**ACTION ITEM**
Every record must be repeated exactly; omit any pictures they contain.

**SOURCE INFORMATION**

-- -- --

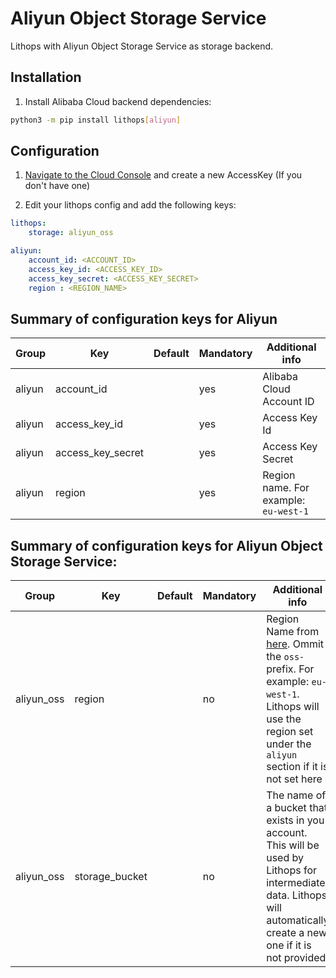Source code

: # Aliyun Object Storage Service

Lithops with Aliyun Object Storage Service as storage backend.


## Installation

1. Install Alibaba Cloud backend dependencies:

```bash
python3 -m pip install lithops[aliyun]
```

## Configuration

1. [Navigate to the Cloud Console](https://ram.console.aliyun.com/manage/ak) and create a new AccessKey (If you don't have one)

2. Edit your lithops config and add the following keys:

```yaml
lithops:
    storage: aliyun_oss

aliyun:
    account_id: <ACCOUNT_ID>
    access_key_id: <ACCESS_KEY_ID>
    access_key_secret: <ACCESS_KEY_SECRET>
    region : <REGION_NAME>
```

## Summary of configuration keys for Aliyun

|Group|Key|Default|Mandatory|Additional info|
|---|---|---|---|---|
|aliyun | account_id | |yes |  Alibaba Cloud Account ID |
|aliyun | access_key_id | |yes |  Access Key Id |
|aliyun | access_key_secret | |yes | Access Key Secret |
|aliyun | region | |yes | Region name. For example: `eu-west-1` |

## Summary of configuration keys for Aliyun Object Storage Service:

|Group|Key|Default|Mandatory|Additional info|
|---|---|---|---|---|
|aliyun_oss | region | | no | Region Name from [here](https://www.alibabacloud.com/help/en/object-storage-service/latest/regions-and-endpoints). Ommit the `oss-` prefix. For example: `eu-west-1`. Lithops will use the region set under the `aliyun` section if it is not set here |
|aliyun_oss | storage_bucket | | no | The name of a bucket that exists in you account. This will be used by Lithops for intermediate data. Lithops will automatically create a new one if it is not provided|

-- -- --

**SOLUTION**
Source code

: # Aliyun Object Storage Service

Lithops with Aliyun Object Storage Service as storage backend.


## Installation

1. Install Alibaba Cloud backend dependencies:

```bash
python3 -m pip install lithops[aliyun]
```

## Configuration

1. [Navigate to the Cloud Console](https://ram.console.aliyun.com/manage/ak) and create a new AccessKey (If you don't have one)

2. Edit your lithops config and add the following keys:

```yaml
lithops:
    storage: aliyun_oss

aliyun:
    account_id: <ACCOUNT_ID>
    access_key_id: <ACCESS_KEY_ID>
    access_key_secret: <ACCESS_KEY_SECRET>
    region : <REGION_NAME>
```

## Summary of configuration keys for Aliyun

|Group|Key|Default|Mandatory|Additional info|
|---|---|---|---|---|
|aliyun | account_id | |yes |  Alibaba Cloud Account ID |
|aliyun | access_key_id | |yes |  Access Key Id |
|aliyun | access_key_secret | |yes | Access Key Secret |
|aliyun | region | |yes | Region name. For example: `eu-west-1` |

## Summary of configuration keys for Aliyun Object Storage Service:

|Group|Key|Default|Mandatory|Additional info|
|---|---|---|---|---|
|aliyun_oss | region | | no | Region Name from [here](https://www.alibabacloud.com/help/en/object-storage-service/latest/regions-and-endpoints). Ommit the `oss-` prefix. For example: `eu-west-1`. Lithops will use the region set under the `aliyun` section if it is not set here |
|aliyun_oss | storage_bucket | | no | The name of a bucket that exists in you account. This will be used by Lithops for intermediate data. Lithops will automatically create a new one if it is not provided|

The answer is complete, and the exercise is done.